Of course being a person who speaks in metaphors as a way to describe myself, my feelings and emotions, you must understand that I mean the depression, the dark days of my soul, the hiding, the tossing and turning, all of it is near to an end. At least for this season. There is hope now, where none was fathomable before. There is peace in giving up things that I couldn't before.
Whoever tries to keep his life will lose it, and whoever loses his life will preserve it.
Do not conform any longer to the pattern of this world, but be transformed by the renewing of your mind.

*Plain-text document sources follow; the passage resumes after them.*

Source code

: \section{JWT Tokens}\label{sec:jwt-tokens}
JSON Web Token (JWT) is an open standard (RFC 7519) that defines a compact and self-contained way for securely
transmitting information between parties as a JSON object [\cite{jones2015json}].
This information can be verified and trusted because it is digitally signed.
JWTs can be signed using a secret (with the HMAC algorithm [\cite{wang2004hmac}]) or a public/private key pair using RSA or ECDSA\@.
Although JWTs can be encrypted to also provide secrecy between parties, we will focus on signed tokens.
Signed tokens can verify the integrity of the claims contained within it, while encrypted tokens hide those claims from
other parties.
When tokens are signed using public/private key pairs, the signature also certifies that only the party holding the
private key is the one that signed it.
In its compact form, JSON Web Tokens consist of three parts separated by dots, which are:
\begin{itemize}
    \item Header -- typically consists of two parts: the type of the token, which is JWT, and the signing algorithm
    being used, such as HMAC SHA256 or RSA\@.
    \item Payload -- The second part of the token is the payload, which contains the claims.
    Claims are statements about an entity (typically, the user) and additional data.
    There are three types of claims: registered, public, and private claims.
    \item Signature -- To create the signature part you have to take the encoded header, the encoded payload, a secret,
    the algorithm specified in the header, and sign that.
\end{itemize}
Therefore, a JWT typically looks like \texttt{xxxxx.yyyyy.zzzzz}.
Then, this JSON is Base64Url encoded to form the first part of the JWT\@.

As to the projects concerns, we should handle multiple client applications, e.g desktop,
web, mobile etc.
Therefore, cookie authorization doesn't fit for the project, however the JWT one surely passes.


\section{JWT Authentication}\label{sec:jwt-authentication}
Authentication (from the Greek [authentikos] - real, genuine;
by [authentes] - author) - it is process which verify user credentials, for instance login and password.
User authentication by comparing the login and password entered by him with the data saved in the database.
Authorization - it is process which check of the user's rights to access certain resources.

Then you will be able to test and approve what God's will is—his good, pleasing and perfect will.
So then what in this life have I clung to, that is the pattern of this world? Oh so much.
I think when I am able to remove some of these layers, I will truly find life.
So pray for me, as I pick my priorities, define my essence, search for what God desires of me, transform and renew my mind, lose my life to save it.
My Priorities: relationships with 1. God 2. Husband 3. Jeramy 4. Family 5. Friends 6. people who have potential to be family or friends. (I think that covers everyone!)
Its that simple. Life is about living. Not about where, or how, or what you drive. Its that you are loving while you go about it.
And I love how the birds chirp before dawn, even when it keeps me up. It lets me know that a new day approaches, and the possibilities are endless.